Derivative of $\sin(x^2)$ using first principle

Question

I am able to find derivatives of $\sin x$ and $\sin 2x$ using first principle (Using the formula for $\sin(A)-\sin(B)$ and subsequently using $\lim_{x\rightarrow 0}$ $\frac{\sin x}{x}$ = 1. But I am getting stuck in trying to find Derivative of $\sin(x^2)$ using the same.

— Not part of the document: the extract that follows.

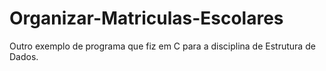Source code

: # Organizar-Matriculas-Escolares
Outro exemplo de programa que fiz em C para a disciplina de Estrutura de Dados.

After using the Sin A - Sin B formula I get the following result but then I am unable to separate out $x$ and $t$ to get a $\frac{\sin(t)}{t}$ form: $$\frac{2\cos(x^2+x\,t+\frac{t^2}{2})\sin(x\,t+\frac{t^2}{2})}{t}$$ and solve it further.

Request Guide.

Answer 1

$$\lim_{t \to 0}\frac{\sin((x+t)^2)-\sin(x^2)}{t}=$$

$$\lim_{t \to 0}\frac{2\sin(\frac{(x+t)^2-x^2}{2})\cdot \cos( \frac{(x+t)^2+x^2}{2})}{t}=$$

$$\lim_{t \to 0}\frac{2\sin(\frac{2xt+t^2}{2})\cdot \cos\frac{(x+t)^2+x^2))}{2}}{t}\times \frac{\frac{2x+t}{2}}{\frac{2x+t}{2}}=\\ $$ $$\lim_{t \to 0}2\frac{\sin(\frac{2xt+t^2}{2})}{\frac{2xt+t^2}{2}}\times \frac{\frac{2x+t}{2}}{1}\times \cos\frac{(x+t)^2+x^2}{2}=\\ \lim_{t \to 0}2\times 1\times \frac{\frac{2x+t}{2}}{1}\times \cos\frac{(x+t)^2+x^2}{2}=\\2\times \frac{2x+0}{2} \times \cos\frac{(x+0)^2+x^2}{2}=\\2 \times x\times \cos(x^2)$$

Answer 2

You are right to be stuck as the transformation is not totally obvious.

Notice that

$$\frac{\sin(xt+\dfrac{t^2}2)}t=\frac{\sin(xt+\dfrac{t^2}2)}{xt+\dfrac{t^2}2}\frac{xt+\dfrac{t^2}2}{t}=\frac{\sin(xt+\dfrac{t^2}2)}{xt+\dfrac{t^2}2}\left(x+\dfrac t2\right).$$

Then as the argument of the sine tends to zero, the limit of this expression is just $1\cdot x$. Now the original limit should be doable.